Vilnius ambassadors disturbed by police

  • 2001-11-22
  • BNS
VILNIUS - The embassies in Vilnius of some of the most powerful states in the world are up in arms over local police chiefs' plans to withdraw guard posts from in front of their buildings due to funding difficulties.

First secretary at the U.S. embassy in Vilnius, Michael Boyle, said the issue of security was "particularly sensitive" for American diplomats at the moment in time.

U.S. embassies around the world undertook increased security measures after bombings of the embassies in Kenya and Tanzania in 1998. Sept. 11 and the subsequent air campaign against Afghanistan this year have raised already heightened concerns over security another notch at U.S. diplomatic facilities everywhere.

Boyle pointed out that states give treaty guarantees for the protection of foreign embassies located on their soil. "I would hope that nothing like that would happen without consultations with us," he said.

The U.S. embassy in Vilnius is due to receive a contingent of U.S. marines later this year.

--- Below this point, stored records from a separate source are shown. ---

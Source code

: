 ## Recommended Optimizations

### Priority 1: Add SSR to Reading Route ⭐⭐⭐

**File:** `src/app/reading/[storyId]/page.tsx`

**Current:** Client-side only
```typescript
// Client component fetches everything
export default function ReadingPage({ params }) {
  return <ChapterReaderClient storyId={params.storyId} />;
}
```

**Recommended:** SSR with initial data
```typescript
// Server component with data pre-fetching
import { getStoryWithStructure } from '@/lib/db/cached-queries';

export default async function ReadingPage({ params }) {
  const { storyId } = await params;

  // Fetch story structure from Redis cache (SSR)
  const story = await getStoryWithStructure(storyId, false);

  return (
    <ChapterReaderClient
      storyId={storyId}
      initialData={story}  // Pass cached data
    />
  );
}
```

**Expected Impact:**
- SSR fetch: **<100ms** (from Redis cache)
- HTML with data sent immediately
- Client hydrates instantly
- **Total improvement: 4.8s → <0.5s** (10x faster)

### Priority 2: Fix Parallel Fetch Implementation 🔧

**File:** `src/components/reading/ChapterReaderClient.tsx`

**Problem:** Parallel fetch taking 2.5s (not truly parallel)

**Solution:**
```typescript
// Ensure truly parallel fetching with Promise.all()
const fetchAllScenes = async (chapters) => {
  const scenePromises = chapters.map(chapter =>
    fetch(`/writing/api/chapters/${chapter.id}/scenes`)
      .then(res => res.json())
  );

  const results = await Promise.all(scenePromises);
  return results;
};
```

The marines will be used to provide security, but Boyle said their functions are different from those of the police standing guard outside. Marines have no jurisdiction outside embassy turf, which is technically U.S. territory surrounded by Lithuanian territory, and therefore cannot, for example, control crowd outside the perimeter.

All U.S. embassies are receiving marines.

Mariya Urazova, the public relations officer at the Russian embassy in Vilnius, said much the same thing. "Doing away with embassy security is undesirable bearing in mind the international situation," she said, adding that states enter treaties obligating them to protect one another's diplomatic and consular sites.

General Police Commissioner Vytautas Grigaravicius issued warnings last week about the possible withdrawal of officers from posts outside foreign embassies in Vilnius.

He said those operations cost the police $2 million annually, while cash-strapped departments often cannot even afford to fuel up patrol cars and keep their telephone lines from being disconnected.

Petras Zapolskas, director of the Lithuanian Foreign Ministry's Information Department, called the commander's statement "unexpected," and said, "After the acts of terror in New York and Washington, the only thing being considered has been how to increase security for embassies of foreign states.

"We understand the difficult situation the police, like other institutions financed from the budget, find themselves in. But being convinced that issues of security for embassies is not solely the concern of the Foreign Ministry or the police, we believe this problem will be solved," Zapolskas reassured.

Grigaravicius said he was not about to call off all security. " But it would be much cheaper to set up patrol routes instead of police officers guarding the entrances to embassies, and to make patrols outside embassies and consulates more frequent."

He would only consider changes to security for foreign embassies, he added, if state funding to the police continued to decline.

A Lithuanian police unit called Vytis currently guards 31 buildings belonging to 18 foreign embassies in Lithuania.